Même les médias étrangers s'intéressent au phénomène, comme la presse française. Le journal Le Monde a consacré un article à ce sujet : compte rendu de lecture. Selon une étude de la Coface, les difficultés de recrutement en Europe centrale et en Europe de l'Est alimentent les hausses de salaire mais elles risquent, à terme, de freiner la croissance. Varsovie n'a pas tardé à réagir.
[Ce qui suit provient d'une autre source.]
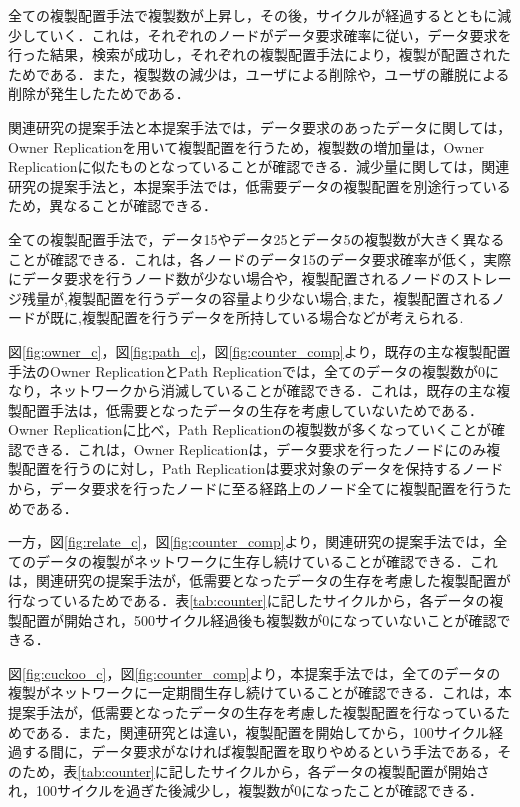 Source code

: \documentclass[11pt]{jreport}
\begin{document}
\newpage
\par 全ての複製配置手法で複製数が上昇し，その後，サイクルが経過するとともに減少していく．これは，それぞれのノードがデータ要求確率に従い，データ要求を行った結果，検索が成功し，それぞれの複製配置手法により，複製が配置されたためである．また，複製数の減少は，ユーザによる削除や，ユーザの離脱による削除が発生したためである．
\par 関連研究の提案手法と本提案手法では，データ要求のあったデータに関しては，Owner Replicationを用いて複製配置を行うため，複製数の増加量は，Owner Replicationに似たものとなっていることが確認できる．減少量に関しては，関連研究の提案手法と，本提案手法では，低需要データの複製配置を別途行っているため，異なることが確認できる．
\par 全ての複製配置手法で，データ15やデータ25とデータ5の複製数が大きく異なることが確認できる．これは，各ノードのデータ15のデータ要求確率が低く，実際にデータ要求を行うノード数が少ない場合や，複製配置されるノードのストレージ残量が,複製配置を行うデータの容量より少ない場合,また，複製配置されるノードが既に,複製配置を行うデータを所持している場合などが考えられる.
\par 図\ref{fig:owner_c}，図\ref{fig:path_c}，図\ref{fig:counter_comp}より，既存の主な複製配置手法のOwner ReplicationとPath Replicationでは，全てのデータの複製数が0になり，ネットワークから消滅していることが確認できる．これは，既存の主な複製配置手法は，低需要となったデータの生存を考慮していないためである．
\\Owner Replicationに比べ，Path Replicationの複製数が多くなっていくことが確認できる．これは，Owner Replicationは，データ要求を行ったノードにのみ複製配置を行うのに対し，Path Replicationは要求対象のデータを保持するノードから，データ要求を行ったノードに至る経路上のノード全てに複製配置を行うためである．
\par 一方，図\ref{fig:relate_c}，図\ref{fig:counter_comp}より，関連研究の提案手法では，全てのデータの複製がネットワークに生存し続けていることが確認できる．これは，関連研究の提案手法が，低需要となったデータの生存を考慮した複製配置が行なっているためである．表\ref{tab:counter}に記したサイクルから，各データの複製配置が開始され，500サイクル経過後も複製数が0になっていないことが確認できる．
\par 図\ref{fig:cuckoo_c}，図\ref{fig:counter_comp}より，本提案手法では，全てのデータの複製がネットワークに一定期間生存し続けていることが確認できる．これは，本提案手法が，低需要となったデータの生存を考慮した複製配置を行なっているためである．また，関連研究とは違い，複製配置を開始してから，100サイクル経過する間に，データ要求がなければ複製配置を取りやめるという手法である，そのため，表\ref{tab:counter}に記したサイクルから，各データの複製配置が開始され，100サイクルを過ぎた後減少し，複製数が0になったことが確認できる．
\end{document}
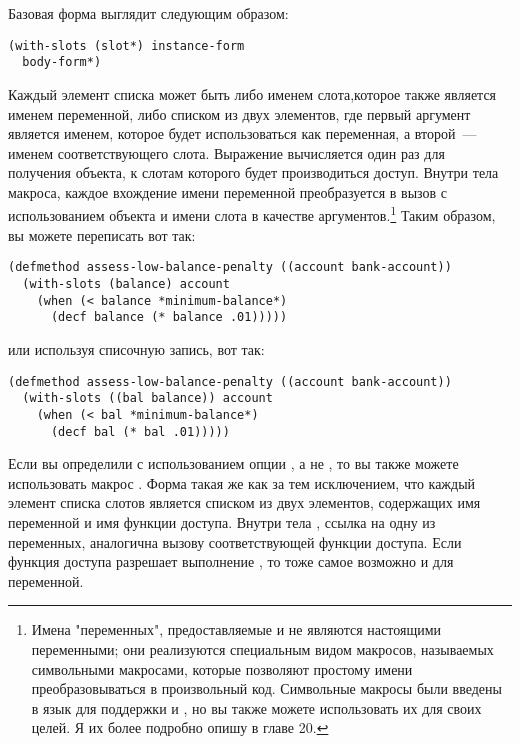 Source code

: Базовая форма   выглядит следующим образом:

\begin{lstlisting}
(with-slots (slot*) instance-form
  body-form*)
\end{lstlisting}

Каждый элемент списка  может быть либо именем слота,которое также является
именем переменной, либо списком из двух элементов, где первый аргумент является именем,
которое будет использоваться как переменная, а второй~--- именем соответствующего слота.
Выражение  вычисляется один раз для получения объекта, к слотам
которого будет производиться доступ.  Внутри тела макроса, каждое вхождение имени
переменной преобразуется в вызов  с использованием объекта и имени слота
в качестве аргументов.\footnote{Имена "переменных", предоставляемые  и
   не являются настоящими переменными; они реализуются специальным
  видом макросов, называемых символьными макросами, которые позволяют простому имени
  преобразовываться в произвольный код.  Символьные макросы были введены в язык для
  поддержки  и , но вы также можете использовать их
  для своих целей.  Я их более подробно опишу в главе 20.}  Таким образом, вы можете
переписать  вот так:

\begin{lstlisting}
(defmethod assess-low-balance-penalty ((account bank-account))
  (with-slots (balance) account
    (when (< balance *minimum-balance*)
      (decf balance (* balance .01)))))
\end{lstlisting}

или используя списочную запись, вот так:

\begin{lstlisting}
(defmethod assess-low-balance-penalty ((account bank-account))
  (with-slots ((bal balance)) account
    (when (< bal *minimum-balance*)
      (decf bal (* bal .01)))))
\end{lstlisting}

Если вы определили  с использованием опции , а не
, то вы также можете использовать макрос .  Форма
 такая же как  за тем исключением, что каждый
элемент списка слотов является списком из двух элементов, содержащих имя переменной и имя
функции доступа.  Внутри тела , ссылка на одну из переменных,
аналогична вызову соответствующей функции доступа.  Если функция доступа разрешает
выполнение , то тоже самое возможно и для переменной.

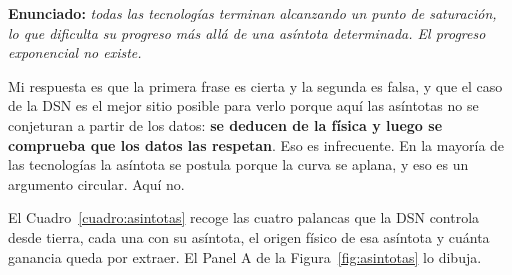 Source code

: \documentclass[11pt,letterpaper]{article}
\begin{document}
\textbf{Enunciado:} \emph{todas las tecnologías terminan alcanzando un punto de
saturación, lo que dificulta su progreso más allá de una asíntota determinada.
El progreso exponencial no existe.}

Mi respuesta es que la primera frase es cierta y la segunda es falsa, y que el
caso de la DSN es el mejor sitio posible para verlo porque aquí las asíntotas
no se conjeturan a partir de los datos: \textbf{se deducen de la física y
luego se comprueba que los datos las respetan}. Eso es infrecuente. En la
mayoría de las tecnologías la asíntota se postula porque la curva se aplana, y
eso es un argumento circular. Aquí no.

El Cuadro~\ref{cuadro:asintotas} recoge las cuatro palancas que la DSN
controla desde tierra, cada una con su asíntota, el origen físico de esa
asíntota y cuánta ganancia queda por extraer. El Panel A de la
Figura~\ref{fig:asintotas} lo dibuja.
\end{document}
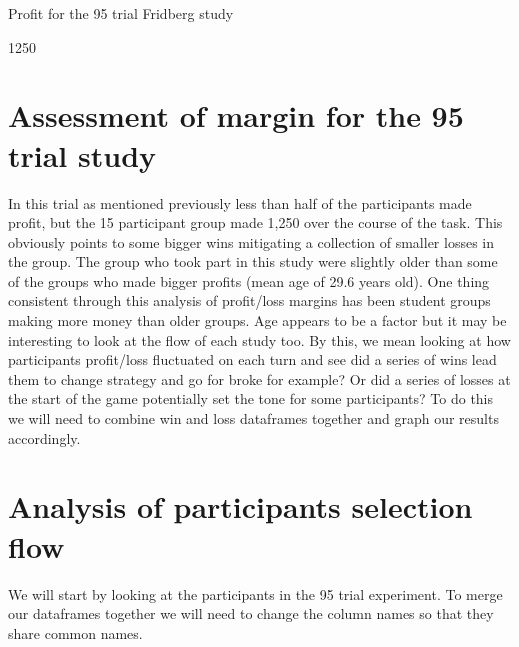 \documentclass[letterpaper,10pt,english]{jupyterBook}
\begin{document}
\begin{sphinxVerbatim}[commandchars=\\\{\}]
Profit for the 95 trial Fridberg study
\end{sphinxVerbatim}

\begin{sphinxVerbatim}[commandchars=\\\{\}]
1250
\end{sphinxVerbatim}


\section{Assessment of margin for the 95 trial study}
\label{\detokenize{data-analysis:assessment-of-margin-for-the-95-trial-study}}
\sphinxAtStartPar
In this trial as mentioned previously less than half of the participants made profit, but the 15 participant group made 1,250 over the course of the task. This obviously points to some bigger wins mitigating a collection of smaller losses in the group. The group who took part in this study were slightly older than some of the groups who made bigger profits (mean age of 29.6 years old). One thing consistent through this analysis of profit/loss margins has been student groups making more money than older groups. Age appears to be a factor but it may be interesting to look at the flow of each study too. By this, we mean looking at how participants profit/loss fluctuated on each turn and see did a series of wins lead them to change strategy and go for broke for example? Or did a series of losses at the start of the game potentially set the tone for some participants? To do this we will need to combine win and loss dataframes together and graph our results accordingly.


\section{Analysis of participants selection flow}
\label{\detokenize{data-analysis:analysis-of-participants-selection-flow}}
\sphinxAtStartPar
We will start by looking at the participants in the 95 trial experiment. To merge our dataframes together we will need to change the column names so that they share common names.

\begin{sphinxVerbatim}[commandchars=\\\{\}]
  \PYG{p}{[}    \PYG{p}{]}
  
   
\end{sphinxVerbatim}
\end{document}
Jeudi 27 avril, Emmanuel Macron s'est déclaré en faveur de « sanctions » contre la Pologne. Selon lui, celle-ci « joue des écarts fiscaux et sociaux » pour attirer les entreprises - à l'exemple de l'américain Whirlpool, qui projette de délocaliser son usine de sèche-linge d'Amiens vers Lodz, au centre du pays. « La Pologne crée des conditions favorables aux entrepreneurs », s'est aussitôt insurgé le gouvernement polonais, agacé de voir son pays « utilisé » dans la campagne française. Sur place, les entreprises locales sont animées par d'autres préoccupations. « Comme dans l'ensemble de l'Europe centrale et de l'Est, elles ont de plus en plus de mal à recruter, en particulier des profils qualifiés. A terme, cette pénurie de main-d'œuvre pourrait nuire à leur développement », explique Grzegorz Sielewicz, économiste spécialiste de la région à la Coface. Mardi 2 mai, lui et Dominique Fruchter, également économiste chez l'assureur-crédit, ont publié une étude sur le sujet.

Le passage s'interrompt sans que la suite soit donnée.